One of the things that I like to do when analysing a company is to study its track record. The past is no guarantee of the future. But historical information is the most reliable thing that we can use as our basis to forecast what lies ahead.
And this brings me to the main purpose of this article, which is to have a quick overview of Sheng Siong’s historical business growth.
A record of steady growth
The table below is a snapshot of Sheng Siong’s important financial metrics from 2012 to 2017:
Source: Sheng Siong’s annual reports
Here are a few points worth noting:
1. Firstly, the company’s revenue increased from S$637.3 million in 2012 to S$829.9 million in 2017. This translates to a CAGR (compound average growth rate) of a respectable 5.4%.
2. Secondly, the CAGR of its gross profit for the same period has been stronger, at 9.1%, with the increase from S$140.9 million to S$217.4 million.
3. Thirdly, Sheng Siong’s gross profit increased at a faster pace compared to revenue as a result of the expansion of the company’s gross profit margin from 22.1% in 2012 to 26.2% in 2017. This indicates that Sheng Siong has improved its cost management over the years.

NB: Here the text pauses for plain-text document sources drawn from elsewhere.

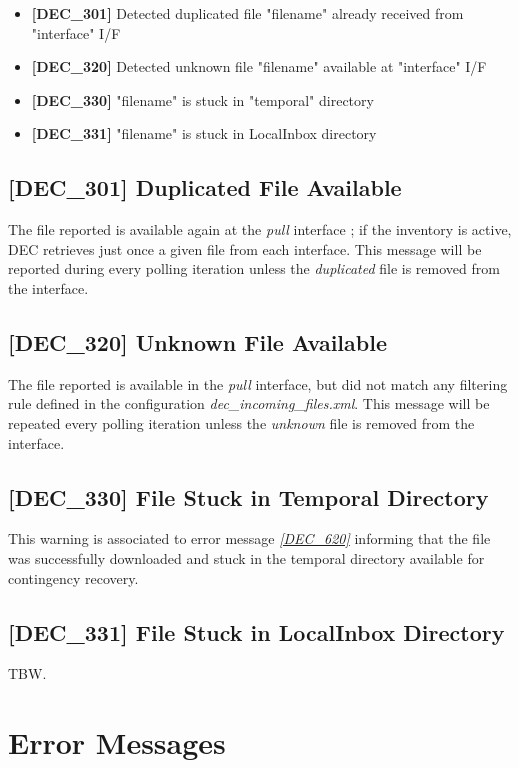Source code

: \documentclass[dec_sum_main.tex]{subfiles}
\begin{document}
\begin{itemize}
	\item \textbf{[DEC\_301]} Detected duplicated file "filename" already received from "interface" I/F
	\item \textbf{[DEC\_320]} Detected unknown file "filename" available at "interface" I/F
	\item \textbf{[DEC\_330]} "filename" is stuck in "temporal" directory
	\item \textbf{[DEC\_331]} "filename" is stuck in LocalInbox directory		
\end{itemize}

\subsection{[DEC\_301] Duplicated File Available}
The file reported is available again at the \textit{pull} interface ; if the inventory is active, DEC retrieves just once a given file from each interface. This message will be reported during every polling iteration unless the \textit{duplicated} file is removed from the interface.

\subsection{[DEC\_320] Unknown File Available}
The file reported is available in the \textit{pull} interface, but did not match any filtering rule defined in the configuration \textit{dec\_incoming\_files.xml}. This message will be repeated every polling iteration unless the \textit{unknown} file is removed from the interface.

\subsection{[DEC\_330] File Stuck in Temporal Directory}
This warning is associated to error message \hyperref[DEC620]{\textit{[DEC\_620]}} informing that the file was successfully downloaded and stuck in the temporal directory available for contingency recovery.

\subsection{[DEC\_331] File Stuck in LocalInbox Directory}
TBW.



\section{Error Messages}
\end{document}
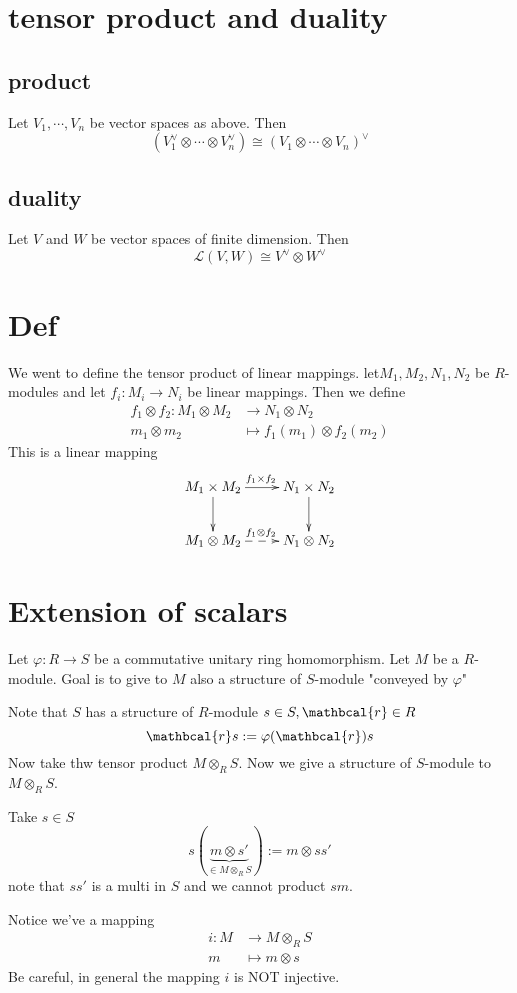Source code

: \documentclass{article}
\begin{document}
\section{tensor product and duality}
\subsection{product}
Let $V_1,\cdots,V_n$ be vector spaces as above. Then $$(V_1^\vee\otimes\cdots\otimes V_n^\vee)\cong(V_1\otimes\cdots\otimes V_n)^\vee$$
\subsection{duality}
Let $V$ and $W$ be vector spaces of finite dimension. Then 
$$\mathscr{L}(V,W)\cong V^\vee\otimes W^\vee$$
\section{Def}
We went to define the tensor product of linear mappings. let$M_1,M_2,N_1,N_2$ be $R$-modules and let $f_i:M_i\rightarrow N_i$ be linear mappings. Then we define $$
\begin{aligned}
    f_1\otimes f_2:M_1\otimes M_2 &\rightarrow N_1\otimes N_2\\
    m_1\otimes m_2 &\mapsto f_1(m_1)\otimes f_2(m_2)
\end{aligned}
$$
This is a linear mapping
$$\xymatrix{
    M_1\times M_2\ar[d]\ar[r]^{f_1\times f_2}& N_1\times N_2\ar[d]\\
    M_1\otimes M_2 \ar@{-->}^{f_1\otimes f_2}[r] &N_1\otimes N_2
}$$
\section{Extension of scalars}
Let $\varphi:R\rightarrow S$ be a commutative unitary ring homomorphism. Let $M$ be a $R$-module. Goal is to give to $M$ also a structure of $S$-module "conveyed by $\varphi$"

Note that $S$ has a structure of $R$-module $s\in S,\mathbcal{r}\in R$$$\mathbcal{r}s:=\varphi(\mathbcal{r})s$$
Now take thw tensor product $M\otimes_RS$. Now we give a structure of $S$-module to $M\otimes_RS$. 

Take $s\in S$$$s(\underbrace{m\otimes s'}\limits_{\in M\otimes_RS}):=m\otimes ss'$$
note that $ss'$ is a multi in $S$ and we cannot product $sm$.

Notice we've a mapping
$$\begin{aligned}
    i: M&\rightarrow M\otimes_RS\\
    m &\mapsto m\otimes s
\end{aligned}$$
Be careful, in general the mapping $i$ is NOT injective.
\end{document}
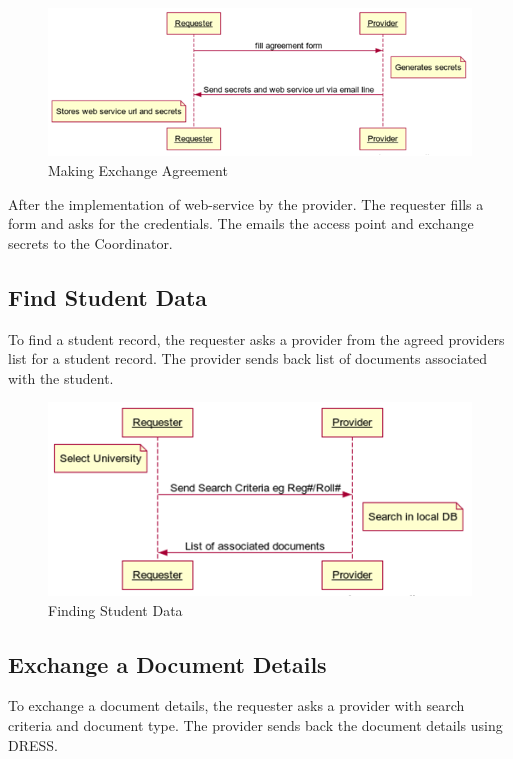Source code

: \documentclass[12pt,a4paper,oneside]{book}
\begin{document}
\begin{figure}[!htp]
  \centering
  \includegraphics[width=14cm]{sq_agreement.png}
  \caption{Making Exchange Agreement}
  \label{fig:sq_agreement}
\end{figure}


After the implementation of web-service by the provider. The requester fills a form and asks for the credentials. The emails the access point and exchange secrets to the Coordinator.

    \subsection{Find Student Data}
    To find a student record, the requester asks a provider from the agreed providers list for a student record. The provider sends back list of documents associated with the student.

\begin{figure}[!hbp]
  \centering
  \includegraphics[width=14cm]{sq_find_student_data.png}
  \caption{Finding Student Data}
  \label{fig:sq_find_student_data}
\end{figure}

    \subsection{Exchange a Document Details}
    To exchange a document details, the requester asks a provider with search criteria and document type. The provider sends back the document details using DRESS.
\end{document}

4. Lastly, the company’s EPS (earnings per share) has increased at 9.0% annually during the period under observation, climbing from 3.01 cents to 4.64 cents.
A Foolish conclusion
In sum, I think Sheng Siong has delivered a commendable track record of business growth over the past few years. The company has managed to grow its revenue, gross profit, and earnings per share at decent rates.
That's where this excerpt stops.